* _How to complete this task_: Show every line of the data below that includes the word "markets".

(Dataset entries)
- - -

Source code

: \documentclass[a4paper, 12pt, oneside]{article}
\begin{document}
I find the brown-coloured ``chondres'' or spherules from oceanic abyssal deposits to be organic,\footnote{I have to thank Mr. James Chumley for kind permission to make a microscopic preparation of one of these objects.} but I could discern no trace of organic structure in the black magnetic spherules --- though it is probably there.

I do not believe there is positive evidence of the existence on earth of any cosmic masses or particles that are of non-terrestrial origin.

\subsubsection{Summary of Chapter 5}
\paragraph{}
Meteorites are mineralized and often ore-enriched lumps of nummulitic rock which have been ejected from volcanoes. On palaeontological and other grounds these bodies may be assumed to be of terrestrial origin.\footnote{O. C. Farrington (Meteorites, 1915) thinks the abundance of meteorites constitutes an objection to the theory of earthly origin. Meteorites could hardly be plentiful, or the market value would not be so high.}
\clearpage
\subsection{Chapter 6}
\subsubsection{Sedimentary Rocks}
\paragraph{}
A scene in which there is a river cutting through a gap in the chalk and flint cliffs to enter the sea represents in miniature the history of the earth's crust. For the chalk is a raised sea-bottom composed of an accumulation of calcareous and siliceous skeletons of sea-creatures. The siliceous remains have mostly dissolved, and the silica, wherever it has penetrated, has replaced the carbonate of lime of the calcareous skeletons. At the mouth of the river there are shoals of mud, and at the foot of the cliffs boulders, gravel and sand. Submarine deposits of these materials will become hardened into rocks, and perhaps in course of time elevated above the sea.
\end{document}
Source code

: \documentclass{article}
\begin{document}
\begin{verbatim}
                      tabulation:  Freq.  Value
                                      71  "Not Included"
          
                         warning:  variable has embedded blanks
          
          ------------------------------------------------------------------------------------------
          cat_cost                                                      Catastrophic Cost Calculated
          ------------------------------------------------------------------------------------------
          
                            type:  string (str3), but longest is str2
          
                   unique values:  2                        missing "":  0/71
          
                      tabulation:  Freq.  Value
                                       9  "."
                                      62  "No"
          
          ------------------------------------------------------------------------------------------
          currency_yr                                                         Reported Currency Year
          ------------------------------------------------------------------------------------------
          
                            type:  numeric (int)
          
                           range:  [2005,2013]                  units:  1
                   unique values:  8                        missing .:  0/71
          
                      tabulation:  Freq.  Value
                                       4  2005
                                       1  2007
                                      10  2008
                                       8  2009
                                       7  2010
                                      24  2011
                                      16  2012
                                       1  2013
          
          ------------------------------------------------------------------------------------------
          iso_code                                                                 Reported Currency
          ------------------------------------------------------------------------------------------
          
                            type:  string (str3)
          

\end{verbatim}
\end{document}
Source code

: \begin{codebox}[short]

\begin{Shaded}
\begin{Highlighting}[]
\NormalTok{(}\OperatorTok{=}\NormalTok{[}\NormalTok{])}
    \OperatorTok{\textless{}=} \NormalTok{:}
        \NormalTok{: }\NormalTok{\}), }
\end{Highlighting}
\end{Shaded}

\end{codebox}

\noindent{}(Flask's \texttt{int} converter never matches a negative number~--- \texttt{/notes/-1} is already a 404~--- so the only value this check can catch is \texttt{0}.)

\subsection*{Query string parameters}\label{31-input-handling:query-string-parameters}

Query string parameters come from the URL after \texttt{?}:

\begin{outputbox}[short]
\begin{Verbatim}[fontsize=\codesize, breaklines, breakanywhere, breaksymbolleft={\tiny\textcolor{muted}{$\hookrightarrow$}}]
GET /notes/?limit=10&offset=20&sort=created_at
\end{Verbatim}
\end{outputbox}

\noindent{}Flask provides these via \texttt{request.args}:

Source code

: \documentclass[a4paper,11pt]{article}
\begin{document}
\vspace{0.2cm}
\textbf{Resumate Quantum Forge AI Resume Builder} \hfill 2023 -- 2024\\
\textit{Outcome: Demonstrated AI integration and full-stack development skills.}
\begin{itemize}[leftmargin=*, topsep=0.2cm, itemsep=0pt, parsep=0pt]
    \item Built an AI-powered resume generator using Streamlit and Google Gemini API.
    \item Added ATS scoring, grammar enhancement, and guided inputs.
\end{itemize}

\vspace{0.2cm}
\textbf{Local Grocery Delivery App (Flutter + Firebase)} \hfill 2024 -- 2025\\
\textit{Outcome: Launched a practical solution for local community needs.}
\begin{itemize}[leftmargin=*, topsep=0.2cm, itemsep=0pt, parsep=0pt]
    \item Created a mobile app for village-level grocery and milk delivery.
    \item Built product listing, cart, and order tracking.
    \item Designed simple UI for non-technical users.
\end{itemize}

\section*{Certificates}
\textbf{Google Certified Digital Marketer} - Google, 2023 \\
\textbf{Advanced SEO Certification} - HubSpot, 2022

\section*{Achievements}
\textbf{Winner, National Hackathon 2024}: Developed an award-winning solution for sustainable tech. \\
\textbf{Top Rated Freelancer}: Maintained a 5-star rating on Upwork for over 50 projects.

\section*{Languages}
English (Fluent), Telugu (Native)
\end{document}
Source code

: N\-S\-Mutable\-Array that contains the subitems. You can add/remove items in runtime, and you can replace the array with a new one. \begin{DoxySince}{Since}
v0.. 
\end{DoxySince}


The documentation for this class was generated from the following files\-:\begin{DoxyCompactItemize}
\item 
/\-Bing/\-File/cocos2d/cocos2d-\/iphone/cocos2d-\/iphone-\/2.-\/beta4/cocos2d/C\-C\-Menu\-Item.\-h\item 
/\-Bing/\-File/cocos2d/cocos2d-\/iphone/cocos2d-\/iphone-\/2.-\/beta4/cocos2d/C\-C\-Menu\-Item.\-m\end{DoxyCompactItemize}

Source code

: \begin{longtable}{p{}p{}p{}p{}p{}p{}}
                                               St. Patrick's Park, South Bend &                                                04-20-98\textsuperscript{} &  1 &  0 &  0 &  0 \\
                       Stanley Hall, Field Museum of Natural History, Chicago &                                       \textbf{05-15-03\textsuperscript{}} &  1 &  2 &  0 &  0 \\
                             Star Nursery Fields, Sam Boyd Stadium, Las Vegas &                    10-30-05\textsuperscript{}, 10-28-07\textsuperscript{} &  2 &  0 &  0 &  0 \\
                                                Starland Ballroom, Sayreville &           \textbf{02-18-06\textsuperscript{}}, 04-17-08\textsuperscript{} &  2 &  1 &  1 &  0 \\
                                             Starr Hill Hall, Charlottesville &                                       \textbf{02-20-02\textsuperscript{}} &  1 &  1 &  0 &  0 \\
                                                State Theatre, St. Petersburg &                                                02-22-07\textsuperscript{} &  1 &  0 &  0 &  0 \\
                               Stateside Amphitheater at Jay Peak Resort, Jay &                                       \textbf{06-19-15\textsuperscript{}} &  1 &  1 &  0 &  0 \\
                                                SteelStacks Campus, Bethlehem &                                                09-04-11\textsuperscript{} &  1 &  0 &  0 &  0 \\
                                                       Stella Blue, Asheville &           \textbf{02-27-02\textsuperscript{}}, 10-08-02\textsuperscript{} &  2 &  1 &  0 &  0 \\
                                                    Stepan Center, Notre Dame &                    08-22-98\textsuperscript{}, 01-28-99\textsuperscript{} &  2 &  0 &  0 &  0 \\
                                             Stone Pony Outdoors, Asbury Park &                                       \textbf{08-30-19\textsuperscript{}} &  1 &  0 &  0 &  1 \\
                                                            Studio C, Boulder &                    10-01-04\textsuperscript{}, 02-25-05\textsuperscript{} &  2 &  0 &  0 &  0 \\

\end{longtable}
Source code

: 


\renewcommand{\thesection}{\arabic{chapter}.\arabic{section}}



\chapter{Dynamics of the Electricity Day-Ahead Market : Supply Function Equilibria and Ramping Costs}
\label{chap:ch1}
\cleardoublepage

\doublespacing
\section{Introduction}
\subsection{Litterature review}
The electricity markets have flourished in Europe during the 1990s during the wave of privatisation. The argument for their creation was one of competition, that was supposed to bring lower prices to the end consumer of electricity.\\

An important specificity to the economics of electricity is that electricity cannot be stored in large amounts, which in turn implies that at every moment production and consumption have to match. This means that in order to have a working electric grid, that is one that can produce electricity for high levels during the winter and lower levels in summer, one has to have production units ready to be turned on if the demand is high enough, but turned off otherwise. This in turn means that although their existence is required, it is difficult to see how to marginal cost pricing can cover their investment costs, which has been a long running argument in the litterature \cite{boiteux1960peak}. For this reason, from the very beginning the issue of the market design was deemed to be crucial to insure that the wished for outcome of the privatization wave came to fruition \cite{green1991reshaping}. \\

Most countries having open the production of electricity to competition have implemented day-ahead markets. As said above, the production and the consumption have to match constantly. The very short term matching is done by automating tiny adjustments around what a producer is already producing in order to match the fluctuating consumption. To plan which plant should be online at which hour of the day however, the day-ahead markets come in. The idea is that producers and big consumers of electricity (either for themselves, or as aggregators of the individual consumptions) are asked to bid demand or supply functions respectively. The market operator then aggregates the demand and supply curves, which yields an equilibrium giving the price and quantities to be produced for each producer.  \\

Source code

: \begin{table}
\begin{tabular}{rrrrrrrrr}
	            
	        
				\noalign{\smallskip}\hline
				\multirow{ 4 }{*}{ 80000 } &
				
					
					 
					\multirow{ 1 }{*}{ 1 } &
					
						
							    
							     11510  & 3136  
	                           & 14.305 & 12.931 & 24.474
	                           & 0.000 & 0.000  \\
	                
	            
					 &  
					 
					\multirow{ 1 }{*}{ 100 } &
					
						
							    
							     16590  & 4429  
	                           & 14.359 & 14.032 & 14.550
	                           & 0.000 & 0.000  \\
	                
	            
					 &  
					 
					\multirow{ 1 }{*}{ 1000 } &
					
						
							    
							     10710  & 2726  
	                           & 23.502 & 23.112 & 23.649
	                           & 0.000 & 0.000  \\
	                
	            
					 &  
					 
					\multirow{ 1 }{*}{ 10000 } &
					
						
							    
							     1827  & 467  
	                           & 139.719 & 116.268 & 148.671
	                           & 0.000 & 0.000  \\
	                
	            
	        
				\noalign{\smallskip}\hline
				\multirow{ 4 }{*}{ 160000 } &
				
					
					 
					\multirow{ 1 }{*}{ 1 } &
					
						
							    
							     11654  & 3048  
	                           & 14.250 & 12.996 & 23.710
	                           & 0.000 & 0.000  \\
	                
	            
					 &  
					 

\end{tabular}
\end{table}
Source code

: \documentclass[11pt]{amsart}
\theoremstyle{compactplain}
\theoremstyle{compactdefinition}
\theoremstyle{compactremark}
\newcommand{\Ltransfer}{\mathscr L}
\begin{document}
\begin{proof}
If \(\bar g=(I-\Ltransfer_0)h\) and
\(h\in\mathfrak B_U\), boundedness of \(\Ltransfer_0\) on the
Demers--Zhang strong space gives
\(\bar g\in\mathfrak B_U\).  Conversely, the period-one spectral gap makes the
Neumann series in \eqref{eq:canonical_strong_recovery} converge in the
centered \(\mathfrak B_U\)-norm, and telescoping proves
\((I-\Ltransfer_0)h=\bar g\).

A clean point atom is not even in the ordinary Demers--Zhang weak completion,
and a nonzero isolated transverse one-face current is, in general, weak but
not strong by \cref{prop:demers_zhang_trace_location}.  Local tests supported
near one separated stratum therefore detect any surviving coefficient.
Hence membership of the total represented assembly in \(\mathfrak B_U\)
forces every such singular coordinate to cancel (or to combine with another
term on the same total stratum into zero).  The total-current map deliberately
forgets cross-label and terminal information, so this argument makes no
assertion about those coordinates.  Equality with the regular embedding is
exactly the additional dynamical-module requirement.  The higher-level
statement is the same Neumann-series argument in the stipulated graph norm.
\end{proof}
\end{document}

- - -

* _Task response_:
The electricity markets have flourished in Europe during the 1990s during the wave of privatisation. The argument for their creation was one of competition, that was supposed to bring lower prices to the end consumer of electricity.\\
Most countries having open the production of electricity to competition have implemented day-ahead markets. As said above, the production and the consumption have to match constantly. The very short term matching is done by automating tiny adjustments around what a producer is already producing in order to match the fluctuating consumption. To plan which plant should be online at which hour of the day however, the day-ahead markets come in. The idea is that producers and big consumers of electricity (either for themselves, or as aggregators of the individual consumptions) are asked to bid demand or supply functions respectively. The market operator then aggregates the demand and supply curves, which yields an equilibrium giving the price and quantities to be produced for each producer.  \\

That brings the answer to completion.